Extracted material: Begin

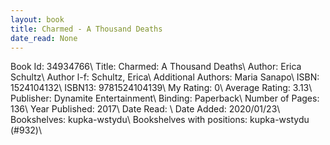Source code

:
 ```yaml
---
layout: book
title: Charmed - A Thousand Deaths
date_read: None
---
```


Book Id: 34934766\ 
Title: Charmed: A Thousand Deaths\ 
Author: Erica Schultz\ 
Author l-f: Schultz, Erica\ 
Additional Authors: Maria Sanapo\ 
ISBN: 1524104132\ 
ISBN13: 9781524104139\ 
My Rating: 0\ 
Average Rating: 3.13\ 
Publisher: Dynamite Entertainment\ 
Binding: Paperback\ 
Number of Pages: 136\ 
Year Published: 2017\ 
Date Read: \ 
Date Added: 2020/01/23\ 
Bookshelves: kupka-wstydu\ 
Bookshelves with positions: kupka-wstydu (#932)\ 

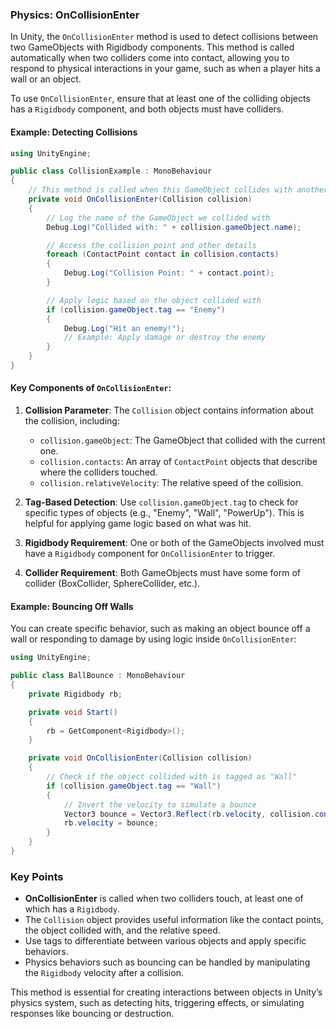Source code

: 
### Physics: OnCollisionEnter

In Unity, the `OnCollisionEnter` method is used to detect collisions between two GameObjects with Rigidbody components. This method is called automatically when two colliders come into contact, allowing you to respond to physical interactions in your game, such as when a player hits a wall or an object.

To use `OnCollisionEnter`, ensure that at least one of the colliding objects has a `Rigidbody` component, and both objects must have colliders.

#### Example: Detecting Collisions

```csharp
using UnityEngine;

public class CollisionExample : MonoBehaviour
{
    // This method is called when this GameObject collides with another GameObject
    private void OnCollisionEnter(Collision collision)
    {
        // Log the name of the GameObject we collided with
        Debug.Log("Collided with: " + collision.gameObject.name);

        // Access the collision point and other details
        foreach (ContactPoint contact in collision.contacts)
        {
            Debug.Log("Collision Point: " + contact.point);
        }

        // Apply logic based on the object collided with
        if (collision.gameObject.tag == "Enemy")
        {
            Debug.Log("Hit an enemy!");
            // Example: Apply damage or destroy the enemy
        }
    }
}
```

#### Key Components of `OnCollisionEnter`:

1. **Collision Parameter**: The `Collision` object contains information about the collision, including:
   - `collision.gameObject`: The GameObject that collided with the current one.
   - `collision.contacts`: An array of `ContactPoint` objects that describe where the colliders touched.
   - `collision.relativeVelocity`: The relative speed of the collision.

2. **Tag-Based Detection**: Use `collision.gameObject.tag` to check for specific types of objects (e.g., "Enemy", "Wall", "PowerUp"). This is helpful for applying game logic based on what was hit.

3. **Rigidbody Requirement**: One or both of the GameObjects involved must have a `Rigidbody` component for `OnCollisionEnter` to trigger.

4. **Collider Requirement**: Both GameObjects must have some form of collider (BoxCollider, SphereCollider, etc.).

#### Example: Bouncing Off Walls

You can create specific behavior, such as making an object bounce off a wall or responding to damage by using logic inside `OnCollisionEnter`:

```csharp
using UnityEngine;

public class BallBounce : MonoBehaviour
{
    private Rigidbody rb;

    private void Start()
    {
        rb = GetComponent<Rigidbody>();
    }

    private void OnCollisionEnter(Collision collision)
    {
        // Check if the object collided with is tagged as "Wall"
        if (collision.gameObject.tag == "Wall")
        {
            // Invert the velocity to simulate a bounce
            Vector3 bounce = Vector3.Reflect(rb.velocity, collision.contacts[0].normal);
            rb.velocity = bounce;
        }
    }
}
```

### Key Points

- **OnCollisionEnter** is called when two colliders touch, at least one of which has a `Rigidbody`.
- The `Collision` object provides useful information like the contact points, the object collided with, and the relative speed.
- Use tags to differentiate between various objects and apply specific behaviors.
- Physics behaviors such as bouncing can be handled by manipulating the `Rigidbody` velocity after a collision.

This method is essential for creating interactions between objects in Unity’s physics system, such as detecting hits, triggering effects, or simulating responses like bouncing or destruction.
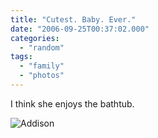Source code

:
 ```yaml
---
title: "Cutest. Baby. Ever."
date: "2006-09-25T00:37:02.000"
categories: 
  - "random"
tags: 
  - "family"
  - "photos"
---
```


I think she enjoys the bathtub.

![Addison](http://www.chrishubbs.com/wordpress/wp-content/uploads/2006/09/IMG_3750.JPG)
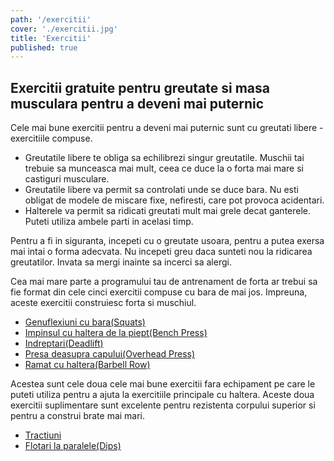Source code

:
 ```yaml
---
path: '/exercitii'
cover: './exercitii.jpg'
title: 'Exercitii'
published: true
---
```


## Exercitii gratuite pentru greutate si masa musculara pentru a deveni mai puternic

Cele mai bune exercitii pentru a deveni mai puternic sunt cu greutati libere - exercitiile compuse.

- Greutatile libere te obliga sa echilibrezi singur greutatile. Muschii tai trebuie sa munceasca mai mult, ceea ce duce la o forta mai mare si castiguri musculare.
- Greutatile libere va permit sa controlati unde se duce bara. Nu esti obligat de modele de miscare fixe, nefiresti, care pot provoca acidentari.
- Halterele va permit sa ridicati greutati mult mai grele decat ganterele. Puteti utiliza ambele parti in acelasi timp.

Pentru a fi in siguranta, incepeti cu o greutate usoara, pentru a putea exersa mai intai o forma adecvata. Nu incepeti greu daca sunteti nou la ridicarea greutatilor. Invata sa mergi inainte sa incerci sa alergi.

Cea mai mare parte a programului tau de antrenament de forta ar trebui sa fie format din cele cinci exercitii compuse cu bara de mai jos. Impreuna, aceste exercitii construiesc forta si muschiul.

- [Genuflexiuni cu bara(Squats)](/exercitii/genuflexiuni-cu-bara/)
- [Impinsul cu haltera de la piept(Bench Press)](/exercitii/impinsul-cu-haltera-de-la-piept/)
- [Indreptari(Deadlift)](/exercitii/indreptari/)
- [Presa deasupra capului(Overhead Press)](/exercitii/presa-deasupra-capului-cu-haltera/)
- [Ramat cu haltera(Barbell Row)](/exercitii/ramat-cu-bara/)

Acestea sunt cele doua cele mai bune exercitii fara echipament pe care le puteti utiliza pentru a ajuta la exercitiile principale cu haltera. Aceste doua exercitii suplimentare sunt excelente pentru rezistenta corpului superior si pentru a construi brate mai mari.

- [Tractiuni](/exercitii/tractiuni/)
- [Flotari la paralele(Dips)](/exercitii/flotari-la-paralele/)
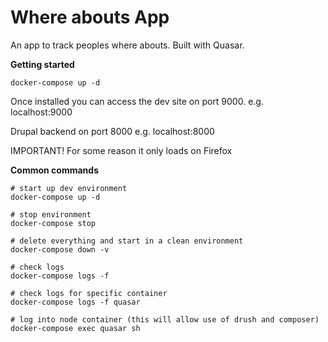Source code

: # Where abouts App

An app to track peoples where abouts. Built with Quasar.

**Getting started**

```
docker-compose up -d
```

Once installed you can access the dev site on port 9000. e.g. localhost:9000

Drupal backend on port 8000 e.g. localhost:8000

IMPORTANT! For some reason it only loads on Firefox

**Common commands**

```
# start up dev environment
docker-compose up -d

# stop environment
docker-compose stop

# delete everything and start in a clean environment
docker-compose down -v

# check logs
docker-compose logs -f

# check logs for specific container
docker-compose logs -f quasar

# log into node container (this will allow use of drush and composer)
docker-compose exec quasar sh

```
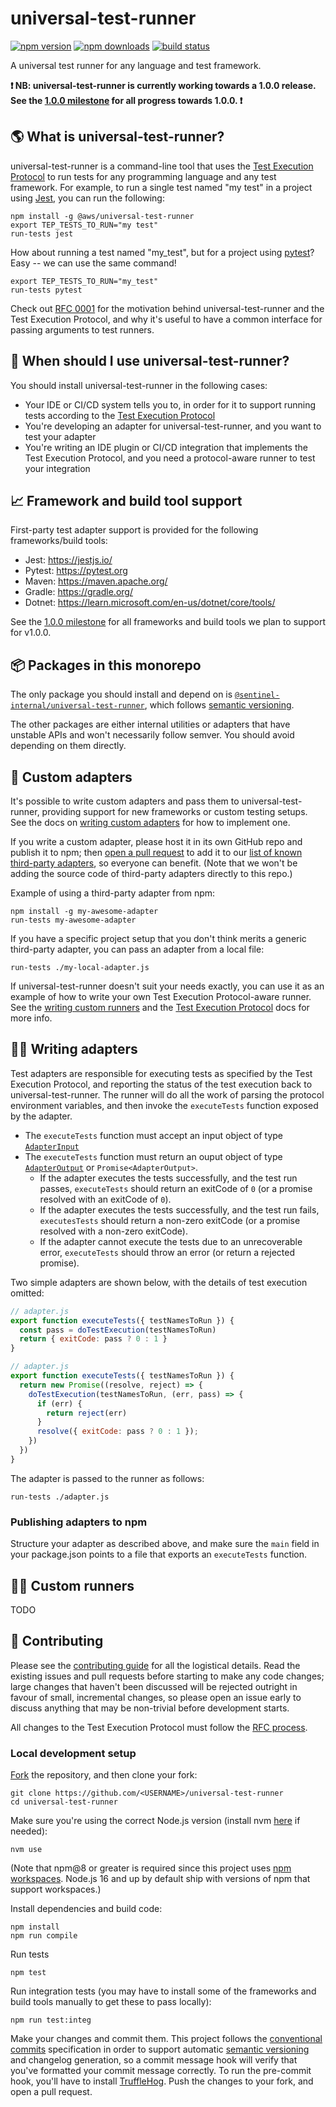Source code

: # universal-test-runner

[![npm version](https://img.shields.io/npm/v/@aws/universal-test-runner)](https://www.npmjs.com/package/@aws/universal-test-runner)
[![npm downloads](https://img.shields.io/npm/dm/@aws/universal-test-runner)](https://npm-stat.com/charts.html?package=%40aws%2Funiversal-test-runner)
[![build status](https://github.com/aws/universal-test-runner/actions/workflows/build.yml/badge.svg)](https://github.com/aws/universal-test-runner/actions/workflows/build.yml)

A universal test runner for any language and test framework.

**❗️ NB: universal-test-runner is currently working towards a 1.0.0 release.
See the [1.0.0 milestone](https://github.com/aws/universal-test-runner/milestone/1) 
for all progress towards 1.0.0. ❗️**

## 🌎 What is universal-test-runner?

universal-test-runner is a command-line tool that uses the [Test Execution
Protocol](./protocol/README.md) to run tests for any programming language and
any test framework. For example, to run a single test named "my test" in a
project using [Jest](https://jestjs.io/), you can run the following:

```
npm install -g @aws/universal-test-runner 
export TEP_TESTS_TO_RUN="my test" 
run-tests jest
```

How about running a test named "my_test", but for a project using
[pytest](https://pytest.org)? Easy -- we can use the same command!

```
export TEP_TESTS_TO_RUN="my_test" 
run-tests pytest
```

Check out [RFC 0001](./protocol/rfcs/0001/README.md) for the motivation behind
universal-test-runner and the Test Execution Protocol, and why it's useful to
have a common interface for passing arguments to test runners.

## 🤔 When should I use universal-test-runner?

You should install universal-test-runner in the following cases:

* Your IDE or CI/CD system tells you to, in order for it to support running tests according to the [Test Execution Protocol](./protocol/README.md)
* You're developing an adapter for universal-test-runner, and you want to test your adapter
* You're writing an IDE plugin or CI/CD integration that implements the Test Execution Protocol, and you need a protocol-aware runner to test your integration

## 📈 Framework and build tool support

First-party test adapter support is provided for the following frameworks/build tools:

* Jest: https://jestjs.io/
* Pytest: https://pytest.org
* Maven: https://maven.apache.org/
* Gradle: https://gradle.org/
* Dotnet: https://learn.microsoft.com/en-us/dotnet/core/tools/

See the [1.0.0 milestone](https://github.com/aws/universal-test-runner/milestone/1)
for all frameworks and build tools we plan to support for v1.0.0.

## 📦 Packages in this monorepo

The only package you should install and depend on is
[`@sentinel-internal/universal-test-runner`](./packages/universal-test-runner),
which follows [semantic versioning](https://semver.org/).

The other packages are either internal utilities or adapters that have unstable
APIs and won't necessarily follow semver. You should avoid depending on them
directly.

## 🔋 Custom adapters

It's possible to write custom adapters and pass them to universal-test-runner,
providing support for new frameworks or custom testing setups. See the docs on
[writing custom adapters](#-writing-adapters) for how to implement one.

If you write a custom adapter, please host it in its own GitHub repo and
publish it to npm; then [open a pull request](https://github.com/aws/universal-test-runner/compare)
to add it to our [list of known third-party adapters](./docs/third-party-adapters.md),
so everyone can benefit. (Note that we won't be adding the source code of
third-party adapters directly to this repo.)

Example of using a third-party adapter from npm:

```
npm install -g my-awesome-adapter
run-tests my-awesome-adapter
```

If you have a specific project setup that you don't think merits a generic
third-party adapter, you can pass an adapter from a local file:

```
run-tests ./my-local-adapter.js
```

If universal-test-runner doesn't suit your needs exactly, you can use it as an
example of how to write your own Test Execution Protocol-aware runner. See the
[writing custom runners](#-custom-runners) and the 
[Test Execution Protocol](./protocol/README.md) docs for more info.

## 👩‍💻 Writing adapters

Test adapters are responsible for executing tests as specified by the Test
Execution Protocol, and reporting the status of the test execution back to
universal-test-runner. The runner will do all the work of parsing the protocol
environment variables, and then invoke the `executeTests` function exposed by
the adapter.

* The `executeTests` function must accept an input object of type [`AdapterInput`](./packages/universal-test-runner-types/src/index.ts)
* The `executeTests` function must return an ouput object of type [`AdapterOutput`](./packages/universal-test-runner-types/src/index.ts) or `Promise<AdapterOutput>`.
  * If the adapter executes the tests successfully, and the test run passes, `executeTests` should return an exitCode of `0` (or a promise resolved with an exitCode of `0`).
  * If the adapter executes the tests successfully, and the test run fails, `executesTests` should return a non-zero exitCode (or a promise resolved with a non-zero exitCode).
  * If the adapter cannot execute the tests due to an unrecoverable error, `executeTests` should throw an error (or return a rejected promise).

Two simple adapters are shown below, with the details of test execution omitted:

```javascript
// adapter.js
export function executeTests({ testNamesToRun }) {
  const pass = doTestExecution(testNamesToRun)
  return { exitCode: pass ? 0 : 1 }
}
```

```javascript
// adapter.js
export function executeTests({ testNamesToRun }) {
  return new Promise((resolve, reject) => {
    doTestExecution(testNamesToRun, (err, pass) => {
      if (err) {
        return reject(err)
      }
      resolve({ exitCode: pass ? 0 : 1 });
    })
  })
}
```

The adapter is passed to the runner as follows:

```
run-tests ./adapter.js
```

### Publishing adapters to npm

Structure your adapter as described above, and make sure the `main` field in
your package.json points to a file that exports an `executeTests` function.

## 🏃‍♀️ Custom runners

TODO

## 🔀 Contributing

Please see the [contributing guide](./CONTRIBUTING.md) for all the logistical
details. Read the existing issues and pull requests before starting to make any
code changes; large changes that haven't been discussed will be rejected
outright in favour of small, incremental changes, so please open an issue early
to discuss anything that may be non-trivial before development starts.

All changes to the Test Execution Protocol must follow the [RFC process](./protocol/README.md).

### Local development setup

[Fork](https://github.com/aws/universal-test-runner/fork) the repository, and then clone your fork:

```
git clone https://github.com/<USERNAME>/universal-test-runner
cd universal-test-runner
```

Make sure you're using the correct Node.js version (install nvm [here](https://github.com/nvm-sh/nvm) if needed):

```
nvm use
```

(Note that npm@8 or greater is required since this project uses 
[npm workspaces](https://docs.npmjs.com/cli/v9/using-npm/workspaces?v=true).
Node.js 16 and up by default ship with versions of npm that support 
workspaces.)

Install dependencies and build code:

```
npm install
npm run compile
```

Run tests

```
npm test
```

Run integration tests (you may have to install some of the frameworks and build tools manually to get these to pass locally):

```
npm run test:integ
```

Make your changes and commit them. This project follows the 
[conventional commits](https://www.conventionalcommits.org/en/v1.0.0/#specification)
specification in order to support automatic [semantic versioning](https://semver.org/) 
and changelog generation, so a commit message hook will verify that you've
formatted your commit message correctly. To run the pre-commit hook, you'll
have to install [TruffleHog](https://github.com/trufflesecurity/trufflehog).
Push the changes to your fork, and open a pull request.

Extracted material: End

• **Task item**: With pictures removed, write out exactly each line of the entries from the first through the line that holds "### Physics: OnCollisionEnter".

• **Solution for this exercise**:
Source code

:
 ```yaml
---
layout: book
title: Charmed - A Thousand Deaths
date_read: None
---
```


Book Id: 34934766\ 
Title: Charmed: A Thousand Deaths\ 
Author: Erica Schultz\ 
Author l-f: Schultz, Erica\ 
Additional Authors: Maria Sanapo\ 
ISBN: 1524104132\ 
ISBN13: 9781524104139\ 
My Rating: 0\ 
Average Rating: 3.13\ 
Publisher: Dynamite Entertainment\ 
Binding: Paperback\ 
Number of Pages: 136\ 
Year Published: 2017\ 
Date Read: \ 
Date Added: 2020/01/23\ 
Bookshelves: kupka-wstydu\ 
Bookshelves with positions: kupka-wstydu (#932)\ 

Source code

: 
### Physics: OnCollisionEnter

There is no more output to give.